REDER

[NeurIPS 2021] Duplex Sequence-to-Sequence Learning for Reversible Machine Translation

Generate Convert Improve

Install / Use

/learn @zhengzx-nlp/REDER

About this skill

Quality Score

0/100

README

REDER

[NeurIPS 2021] Duplex Sequence-to-Sequence Learning for Reversible Machine Translation

Update

Dec 8, 2021: code cleansing and refactoring. (not fully tested)

TODO

fully tested the code, and elaborate README when I am not that busy.

Requirement

Our model is built on fairseq

fairseq==0.9.0
pytorch==1.6.0
imputer-pytorch (https://github.com/rosinality/imputer-pytorch)
ctcdecode (https://github.com/parlance/ctcdecode.git)

Install by

git clone https://github.com/zhengzx-nlp/REDER.git && cd REDER
bash nonauto/run/install.sh

Training

Data Processing

We follow the standard procedure provided by the scripts in fairseq. Here we use iwslt14.de-en as an example. This is the script prepare-iwslt14.sh.
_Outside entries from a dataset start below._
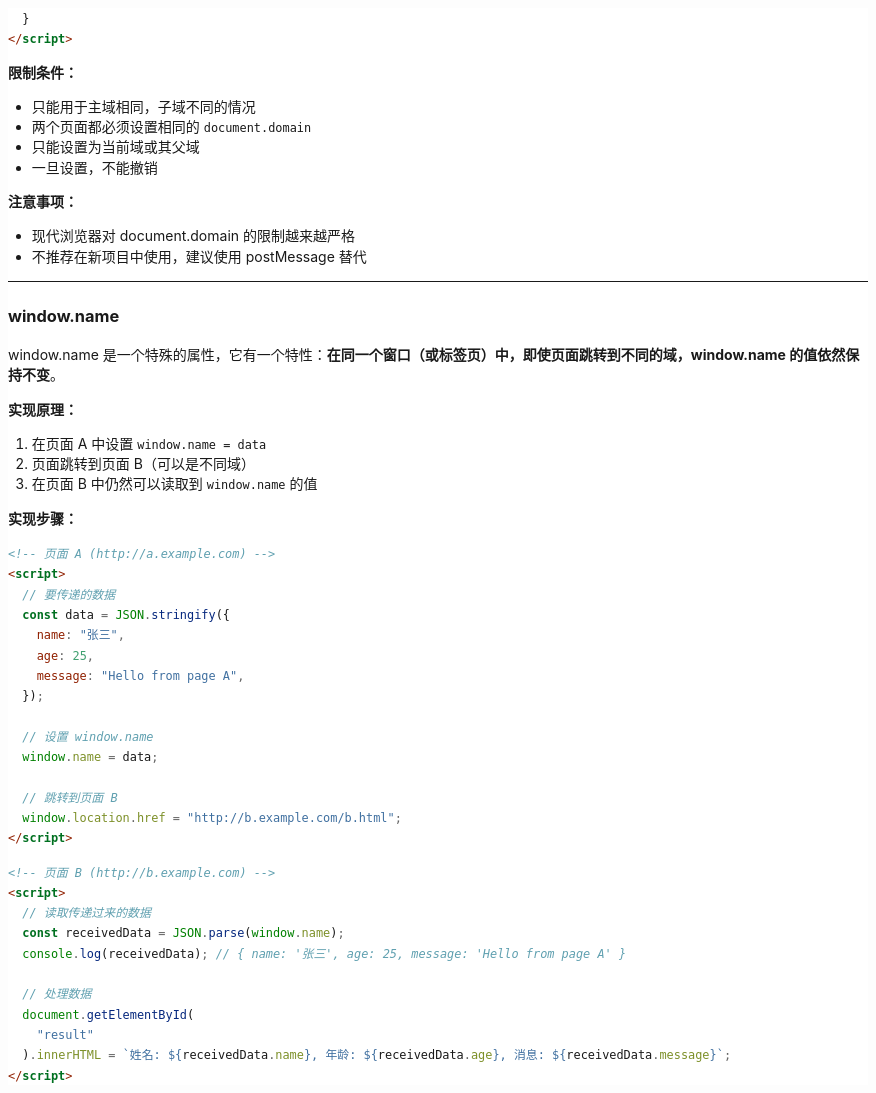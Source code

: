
 ```html
  }
</script>
```

**限制条件：**

- 只能用于主域相同，子域不同的情况
- 两个页面都必须设置相同的 `document.domain`
- 只能设置为当前域或其父域
- 一旦设置，不能撤销

**注意事项：**

- 现代浏览器对 document.domain 的限制越来越严格
- 不推荐在新项目中使用，建议使用 postMessage 替代

---

### window.name

window.name 是一个特殊的属性，它有一个特性：**在同一个窗口（或标签页）中，即使页面跳转到不同的域，window.name 的值依然保持不变**。

**实现原理：**

1. 在页面 A 中设置 `window.name = data`
2. 页面跳转到页面 B（可以是不同域）
3. 在页面 B 中仍然可以读取到 `window.name` 的值

**实现步骤：**

```html
<!-- 页面 A (http://a.example.com) -->
<script>
  // 要传递的数据
  const data = JSON.stringify({
    name: "张三",
    age: 25,
    message: "Hello from page A",
  });

  // 设置 window.name
  window.name = data;

  // 跳转到页面 B
  window.location.href = "http://b.example.com/b.html";
</script>
```

```html
<!-- 页面 B (http://b.example.com) -->
<script>
  // 读取传递过来的数据
  const receivedData = JSON.parse(window.name);
  console.log(receivedData); // { name: '张三', age: 25, message: 'Hello from page A' }

  // 处理数据
  document.getElementById(
    "result"
  ).innerHTML = `姓名: ${receivedData.name}, 年龄: ${receivedData.age}, 消息: ${receivedData.message}`;
</script>
```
Download and prepare raw data

# Download and prepare the data
bash prepare-iwslt14.sh 

# Preprocess/binarize the data
TEXT=/path/to/iwslt14.tokenized.de-en
src=de
tgt=en 

fairseq-preprocess --source-lang $src --target-lang $tgt \
    --trainpref $TEXT/train --validpref $TEXT/valid --testpref $TEXT/test \
    --destdir /path/to/data-bin/iwslt14.tokenized.de-en \
    --workers 20 --joint-dictionary

Training an AT model

export CUDA_VISIBLE_DEVICES=0

EXP_NAME="iwslt14.de-en.transformer"
mkdir $EXP_NAME && cd $EXP_NAME

fairseq-train \
    /path/to/data-bin/iwslt14.tokenized.de-en \
    -s $src -t $tgt \
    --arch transformer_iwslt_de_en --share-all-embeddings \
    --optimizer adam --adam-betas '(0.9, 0.98)' --clip-norm 0.0 \
    --lr 5e-4 --lr-scheduler inverse_sqrt --warmup-updates 4000 \
    --dropout 0.3 --weight-decay 0.0001 \
    --criterion label_smoothed_cross_entropy --label-smoothing 0.1 \
    --max-tokens 4096 \
    --eval-bleu \
    --eval-bleu-args '{"beam": 5, "max_len_a": 1.2, "max_len_b": 10}' \
    --eval-bleu-detok moses \
    --eval-bleu-remove-bpe \
    --eval-bleu-print-samples \
    --best-checkpoint-metric bleu --maximize-best-checkpoint-metric \
    --tensorboard-logdir "logs/$EXP_NAME"

Create sequence-level KD data using the AT model

Translate the whole training data and use the translation results as the dataset for training NAT instead of ground-truth target translation.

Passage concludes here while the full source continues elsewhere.